(Stored entries)
■ ■ ■ ■
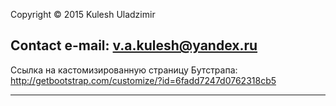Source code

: Copyright © 2015 Kulesh Uladzimir

Contact e-mail: v.a.kulesh@yandex.ru
------------------------------------------------------

Ссылка на кастомизированную страницу Бутстрапа:
http://getbootstrap.com/customize/?id=6fadd7247d0762318cb5

------------------------------------------------------
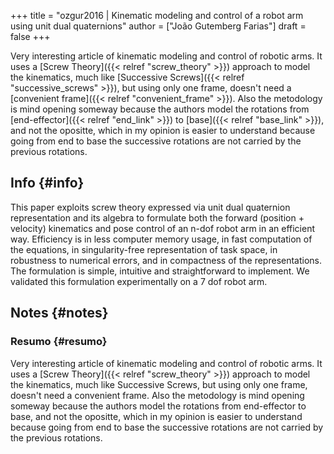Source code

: +++
title = "ozgur2016 | Kinematic modeling and control of a robot arm using unit dual quaternions"
author = ["João Gutemberg Farias"]
draft = false
+++

Very interesting article of kinematic modeling and control of robotic arms. It uses a [Screw Theory]({{< relref "screw_theory" >}}) approach to model the kinematics, much like [Successive Screws]({{< relref "successive_screws" >}}), but using only one frame, doesn't need a [convenient frame]({{< relref "convenient_frame" >}}). Also the metodology is mind opening someway because the authors model the rotations from [end-effector]({{< relref "end_link" >}}) to [base]({{< relref "base_link" >}}), and not the opositte, which in my opinion is easier to understand because going from end to base the successive rotations are not carried by the previous rotations.


## Info {#info}

This paper exploits screw theory expressed via unit dual quaternion representation and its algebra to formulate both the forward (position + velocity) kinematics and pose control of an n-dof robot arm in an efficient way. Efficiency is in less computer memory usage, in fast computation of the equations, in singularity-free representation of task space, in robustness to numerical errors, and in compactness of the representations. The formulation is simple, intuitive and straightforward to implement. We validated this formulation experimentally on a 7 dof robot arm.


## Notes {#notes}


### Resumo {#resumo}

Very interesting article of kinematic modeling and control of robotic arms. It uses a [Screw Theory]({{< relref "screw_theory" >}}) approach
to model the kinematics, much like Successive Screws, but using only one frame, doesn't need a convenient frame. Also the metodology is mind opening someway because the authors model the rotations from end-effector to base, and not the opositte, which in my opinion is easier to understand because going from end to base the successive rotations are not carried by the previous rotations.
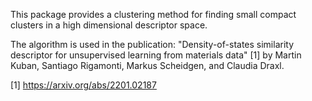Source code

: This package provides a clustering method for finding small compact clusters in a high dimensional descriptor space.

The algorithm is used in the publication: "Density-of-states similarity descriptor for unsupervised learning from materials data" [1] by Martin Kuban, Santiago Rigamonti, Markus Scheidgen, and Claudia Draxl.

[1] https://arxiv.org/abs/2201.02187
■ ■ ■ ■
- _TASK GOAL_: Exclude the images and copy every record above exactly.

- _YOUR RESPONSE_:
Source code

: Copyright © 2015 Kulesh Uladzimir

Contact e-mail: v.a.kulesh@yandex.ru
------------------------------------------------------

Ссылка на кастомизированную страницу Бутстрапа:
http://getbootstrap.com/customize/?id=6fadd7247d0762318cb5

------------------------------------------------------
Source code

: +++
title = "ozgur2016 | Kinematic modeling and control of a robot arm using unit dual quaternions"
author = ["João Gutemberg Farias"]
draft = false
+++

Very interesting article of kinematic modeling and control of robotic arms. It uses a [Screw Theory]({{< relref "screw_theory" >}}) approach to model the kinematics, much like [Successive Screws]({{< relref "successive_screws" >}}), but using only one frame, doesn't need a [convenient frame]({{< relref "convenient_frame" >}}). Also the metodology is mind opening someway because the authors model the rotations from [end-effector]({{< relref "end_link" >}}) to [base]({{< relref "base_link" >}}), and not the opositte, which in my opinion is easier to understand because going from end to base the successive rotations are not carried by the previous rotations.


## Info {#info}

This paper exploits screw theory expressed via unit dual quaternion representation and its algebra to formulate both the forward (position + velocity) kinematics and pose control of an n-dof robot arm in an efficient way. Efficiency is in less computer memory usage, in fast computation of the equations, in singularity-free representation of task space, in robustness to numerical errors, and in compactness of the representations. The formulation is simple, intuitive and straightforward to implement. We validated this formulation experimentally on a 7 dof robot arm.


## Notes {#notes}


### Resumo {#resumo}

Very interesting article of kinematic modeling and control of robotic arms. It uses a [Screw Theory]({{< relref "screw_theory" >}}) approach
to model the kinematics, much like Successive Screws, but using only one frame, doesn't need a convenient frame. Also the metodology is mind opening someway because the authors model the rotations from end-effector to base, and not the opositte, which in my opinion is easier to understand because going from end to base the successive rotations are not carried by the previous rotations.
Source code

: This package provides a clustering method for finding small compact clusters in a high dimensional descriptor space.

The algorithm is used in the publication: "Density-of-states similarity descriptor for unsupervised learning from materials data" [1] by Martin Kuban, Santiago Rigamonti, Markus Scheidgen, and Claudia Draxl.

[1] https://arxiv.org/abs/2201.02187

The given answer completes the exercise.